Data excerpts

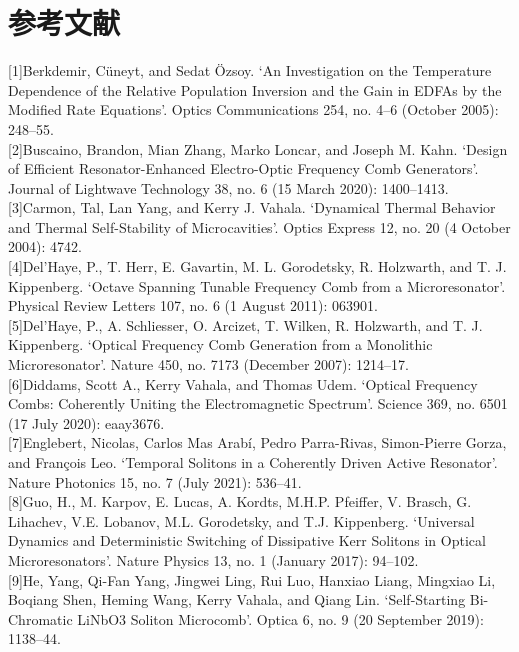 \section{参考文献}
[1]Berkdemir, Cüneyt, and Sedat Özsoy. ‘An Investigation on the Temperature Dependence of the Relative Population Inversion and the Gain in EDFAs by the Modified Rate Equations’. Optics Communications 254, no. 4–6 (October 2005): 248–55.\\


[2]Buscaino, Brandon, Mian Zhang, Marko Loncar, and Joseph M. Kahn. ‘Design of Efficient Resonator-Enhanced Electro-Optic Frequency Comb Generators’. Journal of Lightwave Technology 38, no. 6 (15 March 2020): 1400–1413.\\


[3]Carmon, Tal, Lan Yang, and Kerry J. Vahala. ‘Dynamical Thermal Behavior and Thermal Self-Stability of Microcavities’. Optics Express 12, no. 20 (4 October 2004): 4742.\\


[4]Del’Haye, P., T. Herr, E. Gavartin, M. L. Gorodetsky, R. Holzwarth, and T. J. Kippenberg. ‘Octave Spanning Tunable Frequency Comb from a Microresonator’. Physical Review Letters 107, no. 6 (1 August 2011): 063901.\\


[5]Del’Haye, P., A. Schliesser, O. Arcizet, T. Wilken, R. Holzwarth, and T. J. Kippenberg. ‘Optical Frequency Comb Generation from a Monolithic Microresonator’. Nature 450, no. 7173 (December 2007): 1214–17. \\


[6]Diddams, Scott A., Kerry Vahala, and Thomas Udem. ‘Optical Frequency Combs: Coherently Uniting the Electromagnetic Spectrum’. Science 369, no. 6501 (17 July 2020): eaay3676. \\


[7]Englebert, Nicolas, Carlos Mas Arabí, Pedro Parra-Rivas, Simon-Pierre Gorza, and François Leo. ‘Temporal Solitons in a Coherently Driven Active Resonator’. Nature Photonics 15, no. 7 (July 2021): 536–41. \\


[8]Guo, H., M. Karpov, E. Lucas, A. Kordts, M.H.P. Pfeiffer, V. Brasch, G. Lihachev, V.E. Lobanov, M.L. Gorodetsky, and T.J. Kippenberg. ‘Universal Dynamics and Deterministic Switching of Dissipative Kerr Solitons in Optical Microresonators’. Nature Physics 13, no. 1 (January 2017): 94–102. \\


[9]He, Yang, Qi-Fan Yang, Jingwei Ling, Rui Luo, Hanxiao Liang, Mingxiao Li, Boqiang Shen, Heming Wang, Kerry Vahala, and Qiang Lin. ‘Self-Starting Bi-Chromatic LiNbO3 Soliton Microcomb’. Optica 6, no. 9 (20 September 2019): 1138–44. \\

■ **What is required**
I'd like the lines above from the one with "[6]Diddams, Scott A., Kerry" up to and including the one with "[8]Guo, H., M." copied exactly, with no other lines.

■ **Solution to this exercise**
[6]Diddams, Scott A., Kerry Vahala, and Thomas Udem. ‘Optical Frequency Combs: Coherently Uniting the Electromagnetic Spectrum’. Science 369, no. 6501 (17 July 2020): eaay3676. \\


[7]Englebert, Nicolas, Carlos Mas Arabí, Pedro Parra-Rivas, Simon-Pierre Gorza, and François Leo. ‘Temporal Solitons in a Coherently Driven Active Resonator’. Nature Photonics 15, no. 7 (July 2021): 536–41. \\


[8]Guo, H., M. Karpov, E. Lucas, A. Kordts, M.H.P. Pfeiffer, V. Brasch, G. Lihachev, V.E. Lobanov, M.L. Gorodetsky, and T.J. Kippenberg. ‘Universal Dynamics and Deterministic Switching of Dissipative Kerr Solitons in Optical Microresonators’. Nature Physics 13, no. 1 (January 2017): 94–102. \\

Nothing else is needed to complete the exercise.